§ What is required
Leaving out the pictures, return each line of the entries from the first through the line with "-3/11/17-robert", and only those lines.

Stored items:
▽

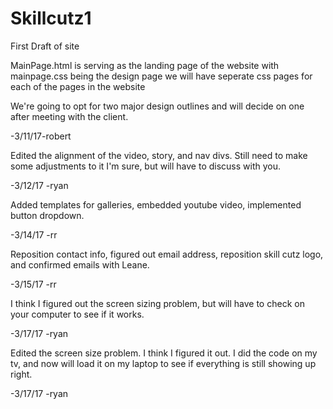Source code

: # Skillcutz1
First Draft of site


MainPage.html is serving as the landing page of the website with mainpage.css being the design page
  we will have seperate css pages for each of the pages in the website
  
We're going to opt for two major design outlines and will decide on one after meeting with the client. 

-3/11/17-robert

Edited the alignment of the video, story, and nav divs. Still need to make some adjustments to it I'm sure, but will have to discuss with you. 

-3/12/17 -ryan

Added templates for galleries, embedded youtube video, implemented button dropdown.

-3/14/17 -rr

Reposition contact info, figured out email address, reposition skill cutz logo, and confirmed emails with Leane.

-3/15/17 -rr

I think I figured out the screen sizing problem, but will have to check on your computer to see if it works.

-3/17/17 -ryan

Edited the screen size problem. I think I figured it out. I did the code on my tv, and now will load it on my laptop to see if everything is still showing up right.

-3/17/17 -ryan

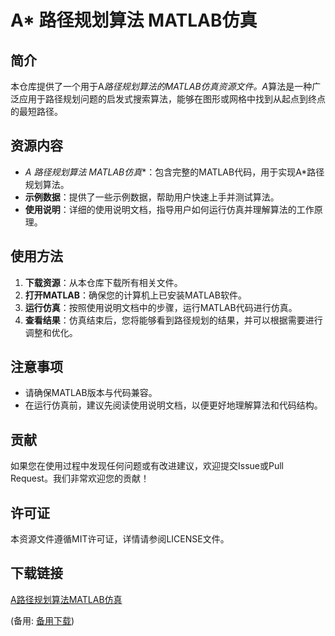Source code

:# A* 路径规划算法 MATLAB仿真

## 简介

本仓库提供了一个用于A*路径规划算法的MATLAB仿真资源文件。A*算法是一种广泛应用于路径规划问题的启发式搜索算法，能够在图形或网格中找到从起点到终点的最短路径。

## 资源内容

- **A* 路径规划算法 MATLAB仿真**：包含完整的MATLAB代码，用于实现A*路径规划算法。
- **示例数据**：提供了一些示例数据，帮助用户快速上手并测试算法。
- **使用说明**：详细的使用说明文档，指导用户如何运行仿真并理解算法的工作原理。

## 使用方法

1. **下载资源**：从本仓库下载所有相关文件。
2. **打开MATLAB**：确保您的计算机上已安装MATLAB软件。
3. **运行仿真**：按照使用说明文档中的步骤，运行MATLAB代码进行仿真。
4. **查看结果**：仿真结束后，您将能够看到路径规划的结果，并可以根据需要进行调整和优化。

## 注意事项

- 请确保MATLAB版本与代码兼容。
- 在运行仿真前，建议先阅读使用说明文档，以便更好地理解算法和代码结构。

## 贡献

如果您在使用过程中发现任何问题或有改进建议，欢迎提交Issue或Pull Request。我们非常欢迎您的贡献！

## 许可证

本资源文件遵循MIT许可证，详情请参阅LICENSE文件。

## 下载链接
[A路径规划算法MATLAB仿真](https://pan.quark.cn/s/728f44e55ec9) 

(备用: [备用下载](https://pan.baidu.com/s/1MF5hZ2P_fONBAFVSIFhO4w?pwd=1234))

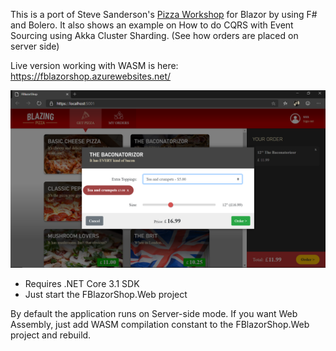 This is a port of Steve Sanderson's [Pizza Workshop](https://github.com/dotnet-presentations/blazor-workshop) for Blazor
by using F# and Bolero. It also shows an example on How to do CQRS with Event Sourcing using Akka Cluster Sharding. (See how orders are placed on server side)

Live version working with WASM is here: https://fblazorshop.azurewebsites.net/


![ScreenShot](FBlazor.png)

- Requires .NET Core 3.1 SDK
- Just start the FBlazorShop.Web project

By default the application runs on Server-side mode. If you want Web Assembly, just add WASM compilation constant to the FBlazorShop.Web project and rebuild.
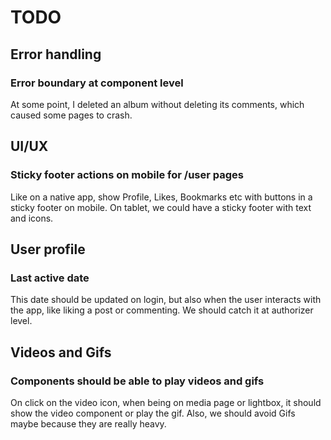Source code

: # TODO

## Error handling

### Error boundary at component level

At some point, I deleted an album without deleting its comments, which caused some pages to crash.

## UI/UX

### Sticky footer actions on mobile for /user pages

Like on a native app, show Profile, Likes, Bookmarks etc with buttons in a sticky footer on mobile.
On tablet, we could have a sticky footer with text and icons.

## User profile

### Last active date

This date should be updated on login, but also when the user interacts with the app, like liking a post or commenting. We should catch it at authorizer level.

## Videos and Gifs

### Components should be able to play videos and gifs

On click on the video icon, when being on media page or lightbox, it should show the video component or play the gif. Also, we should avoid Gifs maybe because they are really heavy.
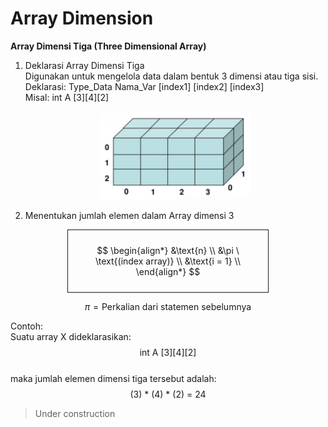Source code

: # Array Dimension

**Array Dimensi Tiga (Three Dimensional Array)**

1. Deklarasi Array Dimensi Tiga  
   Digunakan untuk mengelola data dalam bentuk 3 dimensi atau tiga sisi.  
   Deklarasi: Type_Data Nama_Var [index1] [index2] [index3]  
   Misal: int A [3][4][2]

   <center>
    <img src="https://github.com/AdonNeet/DataStructure_Learn/blob/main/04-array_dimension/assets/arr342.jpg" alt="Ilustrasi array A [4][3][2]" width="50%" height="auto">
   </center>

2. Menentukan jumlah elemen dalam Array dimensi 3

<p>
<div style="border: 1px solid; padding: 10px; width: fit-content; max-width: 300px; height:auto; margin: 0 auto;">

$$
   \begin{align*}
   &\text{n} \\
   &\pi \ \text{(index array)} \\
   &\text{i = 1} \\
   \end{align*}
$$

</div>
</p>

$$\pi = \text{Perkalian dari statemen sebelumnya}$$

Contoh:  
Suatu array X dideklarasikan:
$$\text{int A [3][4][2]}$$  
maka jumlah elemen dimensi tiga tersebut adalah:
$$\text{(3) * (4) * (2) = 24}$$

> Under construction
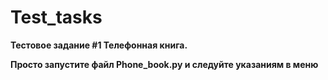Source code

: # Test_tasks
<b>Тестовое задание #1 Телефонная книга.</b>

<b>Просто запустите файл Phone_book.py и следуйте указаниям в меню</b>
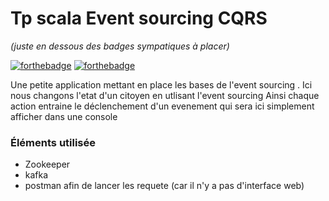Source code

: # Tp scala Event sourcing CQRS 
_(juste en dessous des badges sympatiques à placer)_

[![forthebadge](http://forthebadge.com/images/badges/built-with-love.svg)](http://forthebadge.com)  [![forthebadge](http://forthebadge.com/images/badges/powered-by-electricity.svg)](http://forthebadge.com)

Une petite application mettant en place les bases de l'event sourcing . Ici nous changons l'etat d'un citoyen en utlisant l'event sourcing 
Ainsi chaque action entraine le déclenchement d'un evenement qui sera ici simplement afficher dans une console 

### Éléments utilisée

- Zookeeper 
- kafka
- postman afin de lancer les requete (car il n'y a pas d'interface web)



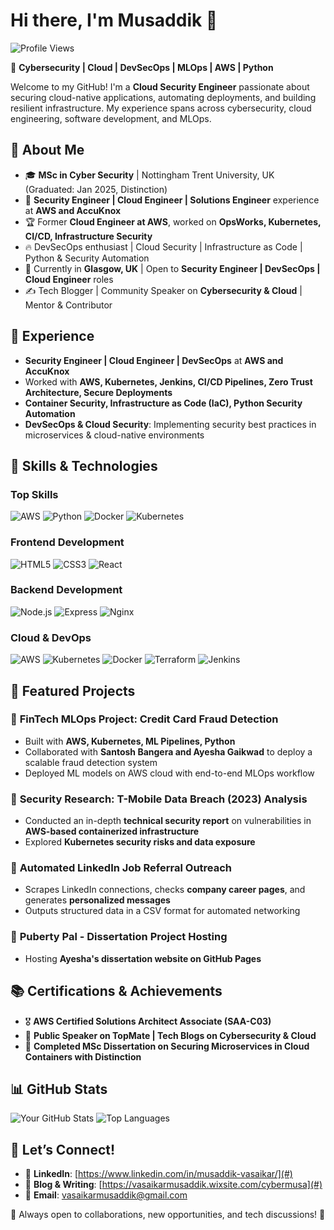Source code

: # Hi there, I'm Musaddik 👋

![Profile Views](https://komarev.com/ghpvc/?username=your-github-username&label=Profile%20Views&color=blue&style=plastic)

🚀 **Cybersecurity | Cloud | DevSecOps | MLOps | AWS | Python**  

Welcome to my GitHub! I'm a **Cloud Security Engineer** passionate about securing cloud-native applications, automating deployments, and building resilient infrastructure. My experience spans across cybersecurity, cloud engineering, software development, and MLOps.

## 🌟 About Me
- 🎓 **MSc in Cyber Security** | Nottingham Trent University, UK (Graduated: Jan 2025, Distinction)
- 💼 **Security Engineer | Cloud Engineer | Solutions Engineer** experience at **AWS and AccuKnox**
- 🏆 Former **Cloud Engineer at AWS**, worked on **OpsWorks, Kubernetes, CI/CD, Infrastructure Security**
- 🔥 DevSecOps enthusiast | Cloud Security | Infrastructure as Code | Python & Security Automation
- 📍 Currently in **Glasgow, UK** | Open to **Security Engineer | DevSecOps | Cloud Engineer** roles
- ✍️ Tech Blogger | Community Speaker on **Cybersecurity & Cloud** | Mentor & Contributor

## 💼 Experience
- **Security Engineer | Cloud Engineer | DevSecOps** at **AWS and AccuKnox**
- Worked with **AWS, Kubernetes, Jenkins, CI/CD Pipelines, Zero Trust Architecture, Secure Deployments**
- **Container Security, Infrastructure as Code (IaC), Python Security Automation**
- **DevSecOps & Cloud Security**: Implementing security best practices in microservices & cloud-native environments

## 🎯 Skills & Technologies
### **Top Skills**
![AWS](https://img.shields.io/badge/-AWS-3776AB?style=flat-square&logo=amazonwebservices&logoColor=black) 
![Python](https://img.shields.io/badge/-Python-3776AB?style=flat-square&logo=Python&logoColor=white)
![Docker](https://img.shields.io/badge/-Docker-F7DF1E?style=flat-square&logo=Docker&logoColor=black)
![Kubernetes](https://img.shields.io/badge/-Kubernetes-A8B9CC?style=flat-square&logo=Kubernetes&logoColor=black)

### **Frontend Development**
![HTML5](https://img.shields.io/badge/-HTML5-E34F26?style=flat-square&logo=html5&logoColor=white)
![CSS3](https://img.shields.io/badge/-CSS3-1572B6?style=flat-square&logo=css3)
![React](https://img.shields.io/badge/-React-61DAFB?style=flat-square&logo=react&logoColor=black)

### **Backend Development**
![Node.js](https://img.shields.io/badge/-Node.js-339933?style=flat-square&logo=node.js&logoColor=white)
![Express](https://img.shields.io/badge/-Express-000000?style=flat-square&logo=express&logoColor=white)
![Nginx](https://img.shields.io/badge/-Nginx-009639?style=flat-square&logo=nginx&logoColor=white)

### **Cloud & DevOps**
![AWS](https://img.shields.io/badge/-AWS-232F3E?style=flat-square&logo=amazon-aws)
![Kubernetes](https://img.shields.io/badge/-Kubernetes-326CE5?style=flat-square&logo=kubernetes)
![Docker](https://img.shields.io/badge/-Docker-2496ED?style=flat-square&logo=docker&logoColor=white)
![Terraform](https://img.shields.io/badge/-Terraform-623CE4?style=flat-square&logo=terraform)
![Jenkins](https://img.shields.io/badge/-Jenkins-D24939?style=flat-square&logo=jenkins&logoColor=white)

## 📂 Featured Projects
### 🔹 **FinTech MLOps Project: Credit Card Fraud Detection**
- Built with **AWS, Kubernetes, ML Pipelines, Python**
- Collaborated with **Santosh Bangera and Ayesha Gaikwad** to deploy a scalable fraud detection system
- Deployed ML models on AWS cloud with end-to-end MLOps workflow

### 🔹 **Security Research: T-Mobile Data Breach (2023) Analysis**
- Conducted an in-depth **technical security report** on vulnerabilities in **AWS-based containerized infrastructure**
- Explored **Kubernetes security risks and data exposure**

### 🔹 **Automated LinkedIn Job Referral Outreach**
- Scrapes LinkedIn connections, checks **company career pages**, and generates **personalized messages**
- Outputs structured data in a CSV format for automated networking

### 🔹 **Puberty Pal - Dissertation Project Hosting**
- Hosting **Ayesha's dissertation website on GitHub Pages**

## 📚 Certifications & Achievements
- 🎖 **AWS Certified Solutions Architect Associate (SAA-C03)**
- 🎤 **Public Speaker on TopMate | Tech Blogs on Cybersecurity & Cloud**
- 🏅 **Completed MSc Dissertation on Securing Microservices in Cloud Containers with Distinction**

## 📊 GitHub Stats
![Your GitHub Stats](https://github-readme-stats.vercel.app/api?username=Musalinux&show_icons=true&theme=radical)
![Top Languages](https://github-readme-stats.vercel.app/api/top-langs/?username=Musalinux&layout=compact&theme=radical)

## 🤝 Let’s Connect!
- 🔗 **LinkedIn**: [https://www.linkedin.com/in/musaddik-vasaikar/](#)
- 📝 **Blog & Writing**: [https://vasaikarmusaddik.wixsite.com/cybermusa](#)
- 📨 **Email**: [vasaikarmusaddik@gmail.com](#)

📌 Always open to collaborations, new opportunities, and tech discussions! 🚀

△

§ Result below
Source code

: # Skillcutz1
First Draft of site


MainPage.html is serving as the landing page of the website with mainpage.css being the design page
  we will have seperate css pages for each of the pages in the website
  
We're going to opt for two major design outlines and will decide on one after meeting with the client. 

-3/11/17-robert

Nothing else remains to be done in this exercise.